Jumat, 10 Oktober 2008

IMPLEMENTASI PENDIDIKAN BUDI PEKERTI KE DALAM PENDIDIKAN AGAMA ISLAM

Oleh: Ahmad Tafsir



Pendidikan akhlak itu amat penting. Akhlak dapat menjamin kelangsungan hidup seseorang, masyarakat, negara dan dunia. Sejarah menjelaskan bahwa tidak ada negara yang hancur karena lemah penguasaan sain dan teknologinya. Tidak ada juga negara yang hancur karena miskin. Sejarah menjelaskan bahwa negara Saba`iyyah yang makmur itu hancur karena akhlak; negara Sodom hancur karena akhlak, negara Mesir kuno, yang rajanya adalah tuhan (Fir’aun) hancur karena akhlak; imperium Rumawi yang begitu kuat hancur karena akhlak; negara kita babak belur juga karena akhlak; negara-negara itu hancur karena buruknya akhlak para pemimpin.
Definisi Akhlak
Ada tiga kata yang dapat berarti akhlak. Pertama budi pekerti. Ini yang netral. Kedua etika, yaitu budi pekerti berdasarkan akal. Ketiga akhlak, yaitu budi pekerti berdasarkan agama. Yang cocok untuk orang Indonesia ialah budi pekerti dalam arti akhlak.
Pancasila itu inti (core) nya ialah keberimanan. Itu artinya, setiap warga negara Indonesia haruslah beriman. Beriman tentu harus beragama. Akhlaknya pun haruslah akhlak yang berdasarkan agama. Dengan demikian budi pekerti untuk orang Indonesia
–selama masih menjadikan Pancasila sebagai filsafat negara- pastilah budi pekerti dalam arti akhlak.
Butir-butir budi pekerti yang direkomendasikan untuk diajarkan oleh Proyek Pembinaan Anak dan Remaja Direktorat Jenderal Kebudayaan Departemen Pendidikan dan Kebudayaan (1995/1996) ada 56 buah. Semuanya ada dalam materi pelajaran agama. Pendidikan agama (Islam) memang intinya adalah pendidikan akhlak. Dengan demikian, pengintegrasian materi akhlak yang direkomendasikan (56 butir) itu sudah selesai karena memang sejak dahulu sudah terintegrasi dalam mata pelajaran Agama Islam. Jadi, dalam hal ini tidak ada masalah. Ada atau tidak ada rekomendasi tentang materi akhlak tersebut sama saja. Masalahnya bukan terletak pada materi akhlak atau budi pekerti tersebut.
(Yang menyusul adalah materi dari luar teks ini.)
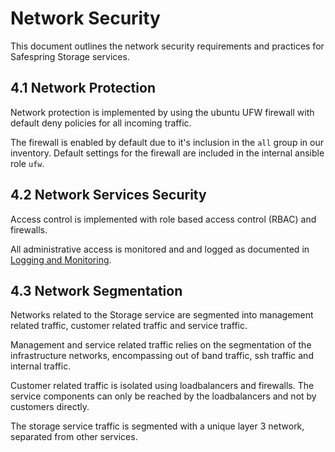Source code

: # Network Security

This document outlines the network security requirements and practices for Safespring Storage services.

## 4.1 Network Protection

Network protection is implemented by using the ubuntu UFW firewall with default deny policies for all incoming traffic.

The firewall is enabled by default due to it's inclusion in the `all` group in our inventory.
Default settings for the firewall are included in the internal ansible role `ufw`.


## 4.2 Network Services Security

Access control is implemented with role based access control (RBAC) and firewalls.

All administrative access is monitored and and logged as documented in [Logging and Monitoring](logging-monitoring.md).


## 4.3 Network Segmentation

Networks related to the Storage service are segmented into management related traffic, customer related traffic and service traffic.

Management and service related traffic relies on the segmentation of the infrastructure networks, encompassing out of band traffic, ssh traffic and internal traffic.

Customer related traffic is isolated using loadbalancers and firewalls. The service components can only be reached by the loadbalancers and not by customers directly.

The storage service traffic is segmented with a unique layer 3 network, separated from other services.
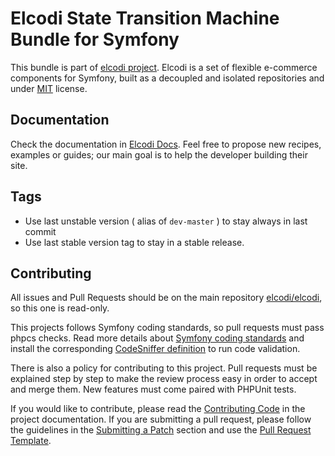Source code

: Elcodi State Transition Machine Bundle for Symfony
===================================================

This bundle is part of [elcodi project](https://github.com/elcodi).
Elcodi is a set of flexible e-commerce components for Symfony, built as a
decoupled and isolated repositories and under
[MIT](http://opensource.org/licenses/MIT) license.

Documentation
-------------

Check the documentation in [Elcodi Docs](http://docs.elcodi.io). Feel free to
propose new recipes, examples or guides; our main goal is to help the developer
building their site.

Tags
----

* Use last unstable version ( alias of `dev-master` ) to stay always in last commit
* Use last stable version tag to stay in a stable release.

Contributing
------------

All issues and Pull Requests should be on the main repository
[elcodi/elcodi](https://github.com/elcodi/elcodi), so this one is read-only.

This projects follows Symfony coding standards, so pull requests must pass phpcs
checks. Read more details about
[Symfony coding standards](http://symfony.com/doc/current/contributing/code/standards.html)
and install the corresponding [CodeSniffer definition](https://github.com/escapestudios/Symfony2-coding-standard)
to run code validation.

There is also a policy for contributing to this project. Pull requests must
be explained step by step to make the review process easy in order to
accept and merge them. New features must come paired with PHPUnit tests.

If you would like to contribute, please read the [Contributing Code][1] in the project
documentation. If you are submitting a pull request, please follow the guidelines
in the [Submitting a Patch][2] section and use the [Pull Request Template][3].

[1]: http://symfony.com/doc/current/contributing/code/index.html
[2]: http://symfony.com/doc/current/contributing/code/patches.html#check-list
[3]: http://symfony.com/doc/current/contributing/code/patches.html#make-a-pull-request
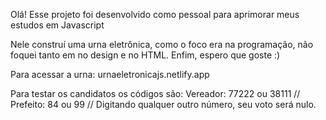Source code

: Olá! Esse projeto foi desenvolvido como pessoal para aprimorar meus estudos em Javascript

Nele construí uma urna eletrônica, como o foco era na programação, não foquei tanto em no design e no HTML. Enfim, espero que goste :)

Para acessar a urna: urnaeletronicajs.netlify.app

Para testar os candidatos os códigos são:
Vereador: 77222 ou 38111 //
Prefeito: 84 ou 99 //
Digitando qualquer outro número, seu voto será nulo. 
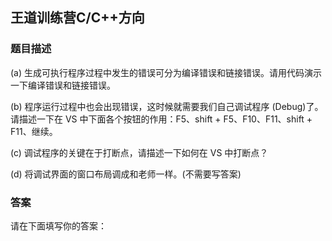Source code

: ## 王道训练营C/C++方向

### 题目描述

(a) 生成可执行程序过程中发生的错误可分为编译错误和链接错误。请用代码演示一下编译错误和链接错误。

(b) 程序运行过程中也会出现错误，这时候就需要我们自己调试程序 (Debug)了。请描述一下在 VS 中下面各个按钮的作用：F5、shift + F5、F10、F11、shift + F11、继续。

(c) 调试程序的关键在于打断点，请描述一下如何在 VS 中打断点？

(d) 将调试界面的窗口布局调成和老师一样。(不需要写答案)

### 答案

请在下面填写你的答案：



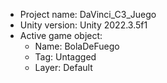 <!-- UNITY CODE ASSIST INSTRUCTIONS START -->
- Project name: DaVinci_C3_Juego
- Unity version: Unity 2022.3.5f1
- Active game object:
  - Name: BolaDeFuego
  - Tag: Untagged
  - Layer: Default
<!-- UNITY CODE ASSIST INSTRUCTIONS END -->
Masalah Pokok Pendidikan Akhlak
Persoalannya ialah mengapa pendidikan akhlak itu selama ini dirasakan tidak berhasil secara maksimal. Dengan kata lain, mengapa pendidikan agama Islam itu dirasakan tidak berhasil secara maksimal.
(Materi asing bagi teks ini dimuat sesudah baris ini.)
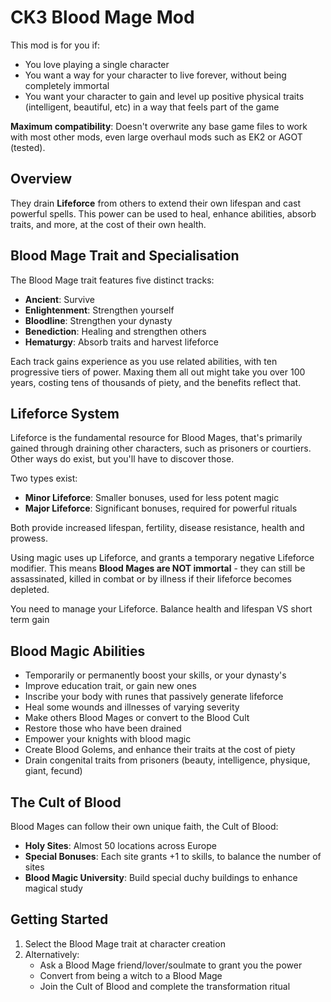 # CK3 Blood Mage Mod

This mod is for you if:

- You love playing a single character
- You want a way for your character to live forever, without being completely immortal
- You want your character to gain and level up positive physical traits (intelligent, beautiful, etc) in a way that feels part of the game

**Maximum compatibility**: Doesn't overwrite any base game files to work with most other mods, even large overhaul mods such as EK2 or AGOT (tested).

## Overview

They drain **Lifeforce** from others to extend their own lifespan and cast powerful spells. This power can be used to heal, enhance abilities, absorb traits, and more, at the cost of their own health.

## Blood Mage Trait and Specialisation

The Blood Mage trait features five distinct tracks:

- **Ancient**: Survive
- **Enlightenment**: Strengthen yourself  
- **Bloodline**: Strengthen your dynasty
- **Benediction**: Healing and strengthen others
- **Hematurgy**: Absorb traits and harvest lifeforce

Each track gains experience as you use related abilities, with ten progressive tiers of power. Maxing them all out might take you over 100 years, costing tens of thousands of piety, and the benefits reflect that. 

## Lifeforce System

Lifeforce is the fundamental resource for Blood Mages, that's primarily gained through draining other characters, such as prisoners or courtiers. Other ways do exist, but you'll have to discover those.

Two types exist:
- **Minor Lifeforce**: Smaller bonuses, used for less potent magic
- **Major Lifeforce**: Significant bonuses, required for powerful rituals

Both provide increased lifespan, fertility, disease resistance, health and prowess. 

Using magic uses up Lifeforce, and grants a temporary negative Lifeforce modifier. This means **Blood Mages are NOT immortal** - they can still be assassinated, killed in combat or by illness if their lifeforce becomes depleted. 

You need to manage your Lifeforce. Balance health and lifespan VS short term gain 

## Blood Magic Abilities

- Temporarily or permanently boost your skills, or your dynasty's
- Improve education trait, or gain new ones
- Inscribe your body with runes that passively generate lifeforce
- Heal some wounds and illnesses of varying severity
- Make others Blood Mages or convert to the Blood Cult
- Restore those who have been drained
- Empower your knights with blood magic
- Create Blood Golems, and enhance their traits at the cost of piety
- Drain congenital traits from prisoners (beauty, intelligence, physique, giant, fecund)

## The Cult of Blood

Blood Mages can follow their own unique faith, the Cult of Blood:

- **Holy Sites**: Almost 50 locations across Europe
- **Special Bonuses**: Each site grants +1 to skills, to balance the number of sites
- **Blood Magic University**: Build special duchy buildings to enhance magical study

## Getting Started

1. Select the Blood Mage trait at character creation
2. Alternatively:
   - Ask a Blood Mage friend/lover/soulmate to grant you the power
   - Convert from being a witch to a Blood Mage
   - Join the Cult of Blood and complete the transformation ritual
Gagalnya pendidikan agama Islam itu sebenarnya bukan karena faktor guru, bukan pula karena faktor jumlah jam pelajaran yang sering dikatakan kurang. Gagalnya pendidikan agama itu karena dua hal. Pertama karena sistem pendidikan nasional kita salah, dan kedua, karena pendekatan pendidikan agama yang digunakan oleh guru agama kurang tepat.
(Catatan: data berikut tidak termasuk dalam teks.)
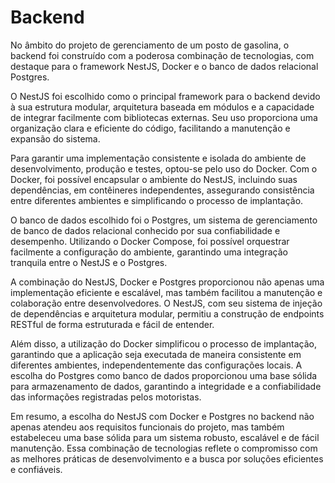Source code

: # Backend

No âmbito do projeto de gerenciamento de um posto de gasolina, o backend foi construído com a poderosa combinação de tecnologias, com destaque para o framework NestJS, Docker e o banco de dados relacional Postgres.

O NestJS foi escolhido como o principal framework para o backend devido à sua estrutura modular, arquitetura baseada em módulos e a capacidade de integrar facilmente com bibliotecas externas. Seu uso proporciona uma organização clara e eficiente do código, facilitando a manutenção e expansão do sistema.

Para garantir uma implementação consistente e isolada do ambiente de desenvolvimento, produção e testes, optou-se pelo uso do Docker. Com o Docker, foi possível encapsular o ambiente do NestJS, incluindo suas dependências, em contêineres independentes, assegurando consistência entre diferentes ambientes e simplificando o processo de implantação.

O banco de dados escolhido foi o Postgres, um sistema de gerenciamento de banco de dados relacional conhecido por sua confiabilidade e desempenho. Utilizando o Docker Compose, foi possível orquestrar facilmente a configuração do ambiente, garantindo uma integração tranquila entre o NestJS e o Postgres.

A combinação do NestJS, Docker e Postgres proporcionou não apenas uma implementação eficiente e escalável, mas também facilitou a manutenção e colaboração entre desenvolvedores. O NestJS, com seu sistema de injeção de dependências e arquitetura modular, permitiu a construção de endpoints RESTful de forma estruturada e fácil de entender.

Além disso, a utilização do Docker simplificou o processo de implantação, garantindo que a aplicação seja executada de maneira consistente em diferentes ambientes, independentemente das configurações locais. A escolha do Postgres como banco de dados proporcionou uma base sólida para armazenamento de dados, garantindo a integridade e a confiabilidade das informações registradas pelos motoristas.

Em resumo, a escolha do NestJS com Docker e Postgres no backend não apenas atendeu aos requisitos funcionais do projeto, mas também estabeleceu uma base sólida para um sistema robusto, escalável e de fácil manutenção. Essa combinação de tecnologias reflete o compromisso com as melhores práticas de desenvolvimento e a busca por soluções eficientes e confiáveis.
Yang pertama, memang ada yang salah dalam sistem pendidikan nasional kita. Pendidikan agama (Islam) di negara kita sudah ada sejak 1 Januari 1946. Tetapi sejak itu pula pendidikan agama itu berada dalam sistem yang salah. Yang salah dalam sistem pendidikan nasional kita ialah sistem pendidikan kita tidak menjadikan pendidikan agama sebagai core sistem.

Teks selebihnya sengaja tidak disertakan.